Introduction
L'indice de lactation total est un concept crucial pour maximiser la performance des truies en phase de lactation. Cet article explore les facteurs déterminants qui influencent cet indice, en s'appuyant sur des données récentes et des études approfondies. L'objectif est de fournir une compréhension claire et détaillée des éléments clés pour optimiser l'alimentation et la gestion des truies, afin d'améliorer la rentabilité des élevages.
Performance Exceptionnelle des Truies Modernes
Les truies modernes ont le potentiel d'atteindre des performances exceptionnelles en lactation, à condition que leurs besoins soient satisfaits et qu'elles soient en bonne santé. Les données de l'INRA (Institut National de la Recherche Agronomique) montrent qu'en 2017, la croissance des portées se situait entre 2,5 et 3,0 kg par jour. Certains producteurs argentins ont même rapporté des chiffres allant jusqu'à 3,5 kg par jour.
L'effort métabolique requis pour une truie allaitante est considérable, car elle doit générer l'équivalent de trois fois la croissance quotidienne d'un porc d'engraissement. Cet effort n'est pas sans conséquences et peut être affecté par divers facteurs qui peuvent réduire significativement ce potentiel.
Facteurs Influant sur la Consommation Alimentaire des Truies en Lactation
Parité
La parité est un facteur déterminant. Les truies de faible parité, en particulier les primipares (cochettes), ont tendance à consommer moins d'aliments et sont plus susceptibles de connaître une baisse de consommation. La gestion de l'alimentation des truies primipares est donc particulièrement exigeante.
Modèles de Consommation Alimentaire
Des études récentes utilisant des techniques d'apprentissage automatique ont permis de classer les modèles de consommation alimentaire des truies en lactation et d'établir un lien avec leurs performances reproductives.
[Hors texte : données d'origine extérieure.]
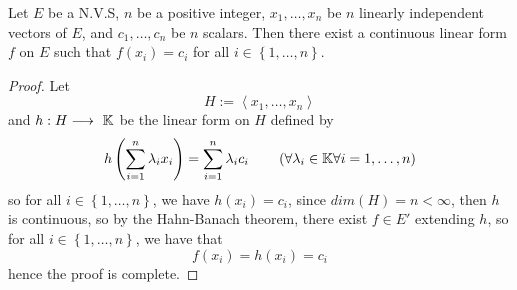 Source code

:% 
% 
% 
\lecday[2025-05-13]

%  

\begin{theorem}[]
Let $E $ be a N.V.S, $n $ be a positive 
integer, $x_1, \hdots , x_{n} $  be 
$n $ linearly independent vectors of $E $, 
and $c_1, \hdots , c_{n} $   
be $n $ scalars. Then there exist a continuous linear 
form $f $ on $E $ such that 
$f(x_{i}) = c_{i} $  for all $i \in \left\{ 1, \hdots , n \right\}$.
\end{theorem}
\begin{proof}
Let 
\[
H := \left\langle x_1, \hdots , x_n  \right\rangle 
\]
and $ h :H  \longrightarrow \KK  $ be the linear 
form on $H $ defined by 
\[
h \left( 
	\sum_{i=1}^{n} \lambda_{i}  x_{i}
\right)
= \sum_{i=1}^{n} 
\lambda _{i} c_{i} \quad  \quad 
\left( \forall  \lambda_{i} \in  \mathbb{K} \forall i=1, \hdots ,n \right)
\]  
so for all $i \in  \left\{ 1, \hdots , n \right\} $, 
we have $h(x_{i})  = c_{i} $, since 
$dim(H) = n < \infty   $, then $h $ is continuous, so
by the Hahn-Banach theorem, there exist 
$f \in  E' $  extending $h $, so for all 
$i \in  \left\{ 1, \hdots , n \right\} $, we have that 
\[
f(x_{i})  = h(x_{i}) = c_{i} 
\]
hence the proof is complete.
\end{proof}
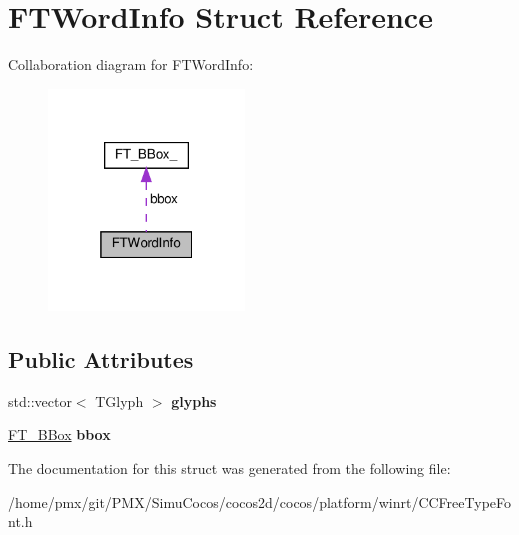 \hypertarget{structFTWordInfo}{}\section{F\+T\+Word\+Info Struct Reference}
\label{structFTWordInfo}


Collaboration diagram for F\+T\+Word\+Info\+:
\nopagebreak
\begin{figure}[H]
\begin{center}
\leavevmode
\includegraphics[width=148pt]{structFTWordInfo__coll__graph}
\end{center}
\end{figure}
\subsection*{Public Attributes}
\begin{DoxyCompactItemize}
\item 
\mbox{\label{structFTWordInfo_a98d49622d70a328cedff2396f7261762}} 
std\+::vector$<$ T\+Glyph $>$ {\bfseries glyphs}
\item 
\mbox{\label{structFTWordInfo_ada828faeb6ad3fd2483ec17666da7dfc}} 
\hyperlink{structFT__BBox__}{F\+T\+\_\+\+B\+Box} {\bfseries bbox}
\end{DoxyCompactItemize}


The documentation for this struct was generated from the following file\+:\begin{DoxyCompactItemize}
\item 
/home/pmx/git/\+P\+M\+X/\+Simu\+Cocos/cocos2d/cocos/platform/winrt/C\+C\+Free\+Type\+Font.\+h\end{DoxyCompactItemize}
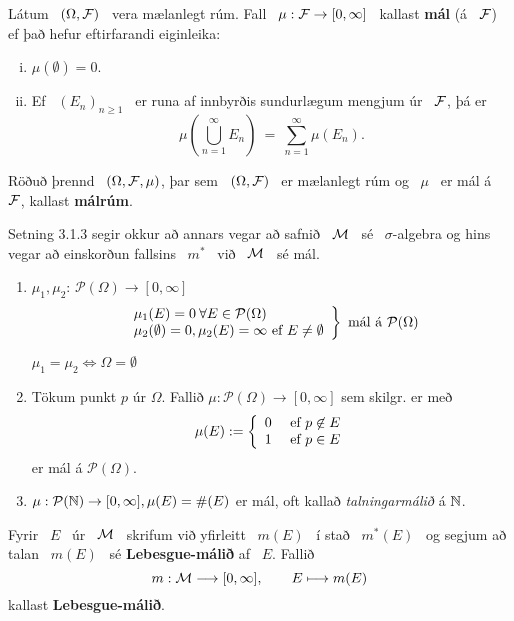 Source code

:\documentclass[12pt]{report}
\newcommand{\cP}{\mathcal{P}}
\newcommand{\F}{{\cal F}}
\newcommand{\M}{{\cal M}}
\begin{document}
\begin{skgr*}
Látum  \ $(\Omega,\F)$ \ vera mælanlegt rúm. Fall \ $\mu : \F\rightarrow [0,\infty]$ \ kallast {\bf mál} (á \ $\F$) ef það hefur eftirfarandi eiginleika:
\begin{enumerate}[(i)]
\item
$\mu(\emptyset) = 0.$
\item
Ef \ $(E_n)_{n\geq 1}$ \ er runa af innbyrðis sundurlægum mengjum úr \ $\F$, þá er
\[
\mu\left(\bigcup_{n=1}^{\infty}E_n\right) \ = \ \sum_{n=1}^{\infty}\mu(E_n).
\]
\end{enumerate}
\end{skgr*}


Röðuð þrennd \ $(\Omega,\F,\mu)$, þar sem \ $(\Omega,\F)$ \ er mælanlegt rúm og \ $\mu$ \ er mál á \ $\F$, kallast {\bf málrúm}. 
 
 \begin{ath}
 Setning 3.1.3 segir okkur að annars vegar að safnið \ $\M$ \ sé \ $\sigma$-algebra og hins vegar að einskorðun fallsins \ $m^*$ \ við \ $\M$ \ sé mál.
 \end{ath}
 
\begin{daemi}
  \begin{enumerate}[\arabic*.]
  \item $\mu_1, \mu_2$: $\cP(\Omega) \to [0, \infty]$
    \[ \left. \begin{array}{l}
                \mu_1 (E) = 0 \: \forall E \in \cP(\Omega)\\
                \mu_2 (\emptyset) = 0, \mu_2(E)
                = \infty \Ef E \neq \emptyset \\
              \end{array}
            \right\} \text{ mál á $\cP(\Omega)$}
            \]
            \begin{ath}
              $\mu_1 = \mu_2 \Leftrightarrow \Omega = \emptyset$
            \end{ath}


          \item Tökum punkt $p$ úr $\Omega$. Fallið
            $\mu: \cP(\Omega) \to [0,\infty]$ sem skilgr. er
            með
            \[ \mu(E) := \left\{ \begin{array}{l l} 0 & \text{ ef } p \not\in E\\ 1 & \text{ ef } p
            \in E \end{array} \right. \] er mál á $\cP(\Omega)$.

          \item $\mu: \cP(\N) \to [0, \infty], \mu(E) = \#(E)$ er
            mál, oft kallað \emph{talningarmálið} á $\mathbb{N}$.
          \end{enumerate}


        \end{daemi}
\begin{skgr*}
Fyrir \ $E$ \ úr \ $\M$ \  skrifum við yfirleitt \ $m(E)$ \ í stað \ $m^*(E)$ \ og segjum að talan \ $m(E)$ \ sé {\bf Lebesgue-málið} af \ $E$. Fallið
\[
m : \M\longrightarrow[0,\infty],\qquad E\longmapsto m(E)
\]
kallast {\bf Lebesgue-málið}.
\end{skgr*}
\end{document}
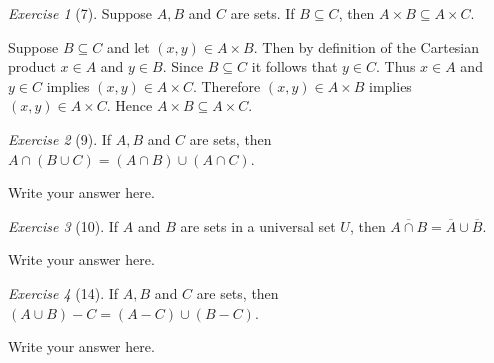 \documentclass[12pt]{amsart}
\makeatletter
\theoremstyle{remark}
\newtheorem*{exercise}{Exercise}%
\renewenvironment{proof}[1][\proofname]{\par\doublespacing
  \pushQED{\qed}%
  \normalfont \topsep6\p@\@plus6\p@\relax
  \list{}{%
    \settowidth{\leftmargin}{\itshape\proofname:\hskip\labelsep}%
    \setlength{\labelwidth}{0pt}%
    \setlength{\itemindent}{-\leftmargin}%
  }%
  \item[\hskip\labelsep\itshape#1\@addpunct{:}]\ignorespaces
}{%
  \popQED\endlist\@endpefalse
  \singlespacing
}
\theoremstyle{mycomment}
\makeatother
\begin{document}
\begin{exercise}[7] Suppose $A,B$ and $C$ are sets. If $B\subseteq C$, then $A\times B\subseteq A\times C$.
\begin{proof}
Suppose $B \subseteq C$ and let $(x,y) \in A \times B$. Then by definition of the Cartesian product $x \in A$ and $y \in B$. Since $B \subseteq C$ it follows that $y \in C$. Thus $x \in A$ and $y \in C$ implies $(x,y) \in A \times C$. Therefore $(x,y) \in A \times B$ implies $(x,y) \in A \times C$. Hence $A \times B \subseteq A \times C$.
\end{proof}
\end{exercise}

\begin{exercise}[9] If $A,B$ and $C$ are sets, then $A\cap(B\cup C)=(A\cap B)\cup (A\cap C)$.
\begin{proof}
Write your answer here.
\end{proof}
\end{exercise}

\begin{exercise}[10] If $A$ and $B$ are sets in a universal set $U$, then $\overline{A\cap B}=\overline A\cup \overline B$.
\begin{proof}
Write your answer here.
\end{proof}
\end{exercise}

\begin{exercise}[14] If $A,B$ and $C$ are sets, then $(A\cup B)-C=(A-C)\cup (B-C)$.
\begin{proof}
Write your answer here.
\end{proof}
\end{exercise}
\end{document}
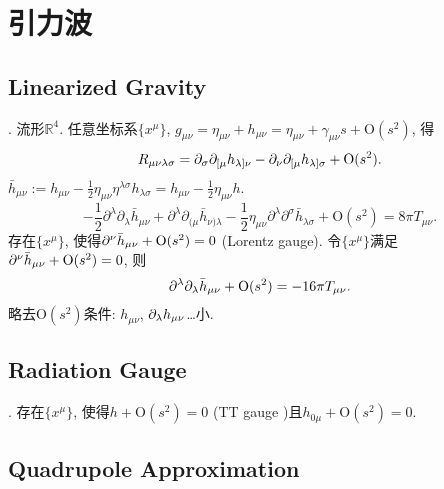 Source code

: \chapter{引力波}

\section{Linearized Gravity}

\cite{Wald1984}. 流形$\mathbb{R}^{4}$. 任意坐标系$\{x^{\mu}\}$, $g_{\mu\nu}=\eta_{\mu\nu}+h_{\mu\nu}=\eta_{\mu\nu}+\gamma_{\mu\nu}s+\text{O}(s^2)$, 得
\begin{equation}
    R_{\mu\nu\lambda\sigma}=\partial_\sigma\partial_{[\mu}h_{\lambda]\nu}-\partial_\nu\partial_{[\mu}h_{\lambda]\sigma}+\text{O}(s^2).
\end{equation}
$\bar{h}_{\mu\nu}:=h_{\mu\nu}-\frac{1}{2}\eta_{\mu\nu}\eta^{\lambda\sigma}h_{\lambda\sigma}=h_{\mu\nu}-\frac{1}{2}\eta_{\mu\nu}h$.
\begin{equation}
    -\frac{1}{2} \partial^{\lambda} \partial_{\lambda} \bar{h}_{\mu \nu}+\partial^{\lambda} \partial_{(\mu} \bar{h}_{\nu) \lambda}-\frac{1}{2} \eta_{\mu \nu} \partial^{\lambda} \partial^{\sigma} \bar{h}_{\lambda \sigma}+\text{O}(s^2)=8 \pi T_{\mu \nu}.
\end{equation}
存在$\{x^{\mu}\}$, 使得$\partial^{\nu}\bar{h}_{\mu\nu}+\text{O}(s^2)=0$ (Lorentz gauge). 
令$\{x^{\mu}\}$满足$\partial^{\nu}\bar{h}_{\mu\nu}+\text{O}(s^2)=0$, 则
\begin{equation}
    \partial^{\lambda}\partial_{\lambda}\bar{h}_{\mu\nu}+\text{O}(s^2)=-16\pi T_{\mu \nu}.\label{lin_gravity}
\end{equation}
略去$\text{O}(s^2)$条件: $h_{\mu\nu}$, $\partial_\lambda h_{\mu\nu}$\dots{}小.

\section{Radiation Gauge}

\cite{Wald1984}. 存在$\{x^{\mu}\}$, 使得$h+\text{O}(s^2)=0$ (TT gauge \cite{Wang2020})且$h_{0\mu}+\text{O}(s^2)=0$. 

\section{Quadrupole Approximation}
Ces études révèlent qu'une proportion significative de truies (près de la moitié) nécessite une attention particulière pendant la lactation, car elles ont tendance à s'écarter de l'ingéré idéal, surtout les cochettes. Auparavant, il était difficile de détecter ces écarts, car les aliments étaient distribués aux truies sans suivi précis de leur consommation.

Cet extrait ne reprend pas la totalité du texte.